# which calliber is best?



## Big D n Jack (May 12, 2012)

I'm trying to decide which calliber gun to get for my coyote hunting gun. Trying to decide between 22-250, .223, and .243. Looking for the one that is gonna be economicaly friendly, yet still shoot flat and be a good accurate round. Originally I was really dead set on the .223 but the more I read and look the more I am not sure.


----------



## Rick Howard (Feb 25, 2012)

The .223 is going to be the least expensive ammunition if you do not reload. However the difference in cost in my opinion is marginal unless you shoot a lot. I would shoot the 22-250 or .243 over a .223 for yote hunting. I know there are a lot of folks that use the .223 and may disagree but I do not see the benefit of the .223 other than cost of ammo. I think the other 2 options are better choices. I think there are a few folks here who will agree that the .243 is more versatile than the other 2 options. You can use smaller varmint rounds or larger deer rounds. If you are concerned with fur damage I hear the varmint style rounds are good. If not I shoot the Hornady Surperformance 80gr GMX (factory load) that are not very bad on the fur. Range will be a factor if you plan to shoot P-Dogs or G-Hogs and you will be better served with the 22-250 or the .243. IMHO


----------



## Big D n Jack (May 12, 2012)

Does one shoot flatter than the other?


----------



## prairiewolf (Feb 19, 2012)

I am one of those guys that will choose the 223 over the other 2 because I save the pelts. The 22-250 and 243 are not as fur friendly as the 223. as for your question the 22-250 will be the flatess shooting IMO. Another one to consider is the .204 (my favorite) and is very flat shooting, but isnt good for anything bigger than a coyote IMO again.


----------



## youngdon (Mar 10, 2010)

There aren't to many things I like more than getting a new rifle, That said, I D and P W have covered the bases on the more popular choices. If i could only have one of them (.204, 223, 22-250, 243) I'd choose a 243, UNLESS I was on a tight budget then I'd go 223 hands down.
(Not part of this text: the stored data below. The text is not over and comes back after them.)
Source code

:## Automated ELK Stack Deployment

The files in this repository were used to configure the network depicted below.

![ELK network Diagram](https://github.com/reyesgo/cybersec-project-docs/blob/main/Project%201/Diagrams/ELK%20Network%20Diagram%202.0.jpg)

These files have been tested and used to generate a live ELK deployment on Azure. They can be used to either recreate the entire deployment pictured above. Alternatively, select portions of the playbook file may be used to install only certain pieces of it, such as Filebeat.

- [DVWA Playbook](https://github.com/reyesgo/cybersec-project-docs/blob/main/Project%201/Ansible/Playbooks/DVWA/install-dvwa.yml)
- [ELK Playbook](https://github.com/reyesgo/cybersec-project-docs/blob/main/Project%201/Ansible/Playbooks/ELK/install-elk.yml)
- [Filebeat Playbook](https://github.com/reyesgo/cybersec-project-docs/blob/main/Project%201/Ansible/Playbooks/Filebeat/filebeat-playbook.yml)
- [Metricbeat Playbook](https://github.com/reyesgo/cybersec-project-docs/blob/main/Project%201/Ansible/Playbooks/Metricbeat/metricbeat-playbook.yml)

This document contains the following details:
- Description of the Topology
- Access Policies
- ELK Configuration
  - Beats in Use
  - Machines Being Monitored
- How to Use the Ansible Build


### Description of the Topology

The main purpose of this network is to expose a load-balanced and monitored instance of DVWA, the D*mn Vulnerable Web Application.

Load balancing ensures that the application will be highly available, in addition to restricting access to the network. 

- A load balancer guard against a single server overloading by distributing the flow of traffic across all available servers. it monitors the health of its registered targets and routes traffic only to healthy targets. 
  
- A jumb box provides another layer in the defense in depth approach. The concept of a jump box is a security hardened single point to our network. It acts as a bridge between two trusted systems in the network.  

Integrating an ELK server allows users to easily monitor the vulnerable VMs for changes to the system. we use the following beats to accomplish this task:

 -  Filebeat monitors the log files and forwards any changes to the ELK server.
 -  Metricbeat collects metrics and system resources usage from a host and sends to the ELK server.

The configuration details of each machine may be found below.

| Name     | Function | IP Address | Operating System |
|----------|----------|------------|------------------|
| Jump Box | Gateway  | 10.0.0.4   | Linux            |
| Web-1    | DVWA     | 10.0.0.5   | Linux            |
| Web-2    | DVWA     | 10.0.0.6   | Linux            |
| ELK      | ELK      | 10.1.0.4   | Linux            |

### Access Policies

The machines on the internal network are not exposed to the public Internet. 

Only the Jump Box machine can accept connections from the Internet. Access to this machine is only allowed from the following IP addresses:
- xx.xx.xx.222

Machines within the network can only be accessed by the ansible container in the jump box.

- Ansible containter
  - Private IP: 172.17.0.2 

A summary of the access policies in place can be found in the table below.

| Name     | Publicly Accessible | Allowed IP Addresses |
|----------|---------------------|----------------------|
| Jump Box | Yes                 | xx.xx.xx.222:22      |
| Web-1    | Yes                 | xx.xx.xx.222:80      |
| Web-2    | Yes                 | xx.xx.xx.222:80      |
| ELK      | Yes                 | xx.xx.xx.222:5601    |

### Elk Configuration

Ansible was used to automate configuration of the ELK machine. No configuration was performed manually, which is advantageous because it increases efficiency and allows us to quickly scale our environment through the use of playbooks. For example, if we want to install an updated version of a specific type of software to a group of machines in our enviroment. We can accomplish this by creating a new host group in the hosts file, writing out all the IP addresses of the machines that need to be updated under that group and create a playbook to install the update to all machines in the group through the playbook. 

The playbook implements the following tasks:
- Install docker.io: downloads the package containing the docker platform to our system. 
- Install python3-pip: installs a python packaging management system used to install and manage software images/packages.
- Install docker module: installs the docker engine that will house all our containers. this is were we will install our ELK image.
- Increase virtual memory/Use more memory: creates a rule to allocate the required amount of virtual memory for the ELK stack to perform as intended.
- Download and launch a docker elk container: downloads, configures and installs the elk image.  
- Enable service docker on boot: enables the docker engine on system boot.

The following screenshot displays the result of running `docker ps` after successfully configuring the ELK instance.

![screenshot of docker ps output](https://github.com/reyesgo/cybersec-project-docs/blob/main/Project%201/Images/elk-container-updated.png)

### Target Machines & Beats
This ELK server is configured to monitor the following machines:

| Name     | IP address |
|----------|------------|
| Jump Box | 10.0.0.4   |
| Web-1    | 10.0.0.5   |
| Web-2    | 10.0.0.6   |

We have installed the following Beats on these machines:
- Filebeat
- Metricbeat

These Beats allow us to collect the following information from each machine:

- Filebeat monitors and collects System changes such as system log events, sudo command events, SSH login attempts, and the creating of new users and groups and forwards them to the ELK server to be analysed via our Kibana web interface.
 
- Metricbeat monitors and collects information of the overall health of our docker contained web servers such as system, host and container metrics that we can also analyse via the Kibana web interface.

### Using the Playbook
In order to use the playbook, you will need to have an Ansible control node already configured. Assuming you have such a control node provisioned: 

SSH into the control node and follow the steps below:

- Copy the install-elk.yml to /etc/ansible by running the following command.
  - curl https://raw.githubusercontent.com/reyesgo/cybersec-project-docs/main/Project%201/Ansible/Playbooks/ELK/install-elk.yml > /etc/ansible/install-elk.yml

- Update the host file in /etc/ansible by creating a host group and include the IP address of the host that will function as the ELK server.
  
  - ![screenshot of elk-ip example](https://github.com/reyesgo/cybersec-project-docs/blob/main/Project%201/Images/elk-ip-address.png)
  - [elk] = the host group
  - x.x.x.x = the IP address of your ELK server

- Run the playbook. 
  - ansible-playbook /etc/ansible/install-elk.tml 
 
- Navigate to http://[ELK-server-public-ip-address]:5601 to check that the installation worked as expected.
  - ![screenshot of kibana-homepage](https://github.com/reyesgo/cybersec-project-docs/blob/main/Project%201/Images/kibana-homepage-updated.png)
As Itz said the 243 is also a great deer gun, with the heavier constructed bullets if you go somewhere that it is legal to use a centerfire.


----------



## Ruger (Jan 22, 2011)

I know it wasn' on your list but I like .204. However, whichever caliber you choose, I feel the most important factor is knowing your rifle and its limitations and to have confidence in it.


----------



## Antlerz22 (Apr 18, 2011)

.243 as its almost as fast as the 22-250, at 3925 with superformance and 58gr vmax (comparable to a 4000 fps for the 22-250 both calibers in factory ammo) but out past say 350 to 400 yards is where the competition gets left behind. So it all boils down to use , distance and versatility.IMO


----------



## Rick Howard (Feb 25, 2012)

.204 much more fur friendly. Good option for coyote on down. It will zap p-dogs and g-hogs out there with the 22-250. I read that it will shoot with the 22-250 all day long but is better on fur.


----------



## 220swift (Mar 2, 2011)

I'm no help here. As you can see, I'm a died hard 220 Swift shooter. Not the caliber to be economicaly friendly. The guys are giving very good advice. What ever you decided, will be a good predator caliber.


----------



## Mattuk (Oct 16, 2010)

Its like asking if you prefer brunettes or blonde's.......................its all down to personal choice.


----------



## poe (Feb 10, 2010)

If you well only be shooting at ranges less than 300 yards then I would prob go with the .223. Would you like to save your hides and what kind of ranges do you shoot at.


----------



## Mattuk (Oct 16, 2010)

Stonegod said:


> Good point!!!.......I like redheads......I tend to "shoot" farther with redheads!!!!LOL


----------



## fr3db3ar (Aug 6, 2011)

I prefer 223, but then again I shoot around 20 to 30 rounds a week. I also reload. For me it's a combination of cost to shoot plus life span of barrel.


----------



## youngdon (Mar 10, 2010)

Stonegod said:


> Hey what about the 22mag??lol


Speaking of choosing a rifle ??? What up wit dat ? Did you get one yet, I know you talked about one from your Bro...I was hoping to see pics.


----------



## MountainCoyotes (Mar 16, 2012)

.223 if ya gonna save the pelts but all 3 are good rifles


----------



## wilded (Feb 10, 2010)

First get real, go shoot a target at a measured 300 yards. Everyone talks the talk but few can walk the walk the long range walk. I have guided a lot of people that could not hit a prairie dog at 300 yards. Not everyone is a long range shooter. How many predator shots do you take at really long ranges. Most will be at less than 150 yards. The .223 will handle all those 300 yard and in shots with less pelt damage, less recoil and much less cost than all the other choices. If you have to have a combo deer cartridge then go with the .243, however I have taken hundreds of surplus does and large feral hogs through the years with the .223 and the .55 grain balistic tip which most consider not a big game cartridge or bullet. Surplus brass, bullets and ammo are everywhere for the .223. Try and buy some 22-250 or .204 ammo in no-where USA. Nearly any box store, sporting goods or hardware store in small towns will have some sort of .223 ammo if you should run short. JMHO ET


----------



## KaBloomr (Mar 18, 2010)

I've really enjoyed tinkering with several varmint calibers, but I always end up hunting with and putting way more rounds through my .223. I don't have a .243 or .22-250, but with the above posts, you guys have me back into a "NEED" phase!


----------



## youngdon (Mar 10, 2010)

Hey we don't go there ! If anyone disrespects your rifle you let me know. I'll assure them *it* shoots just fine.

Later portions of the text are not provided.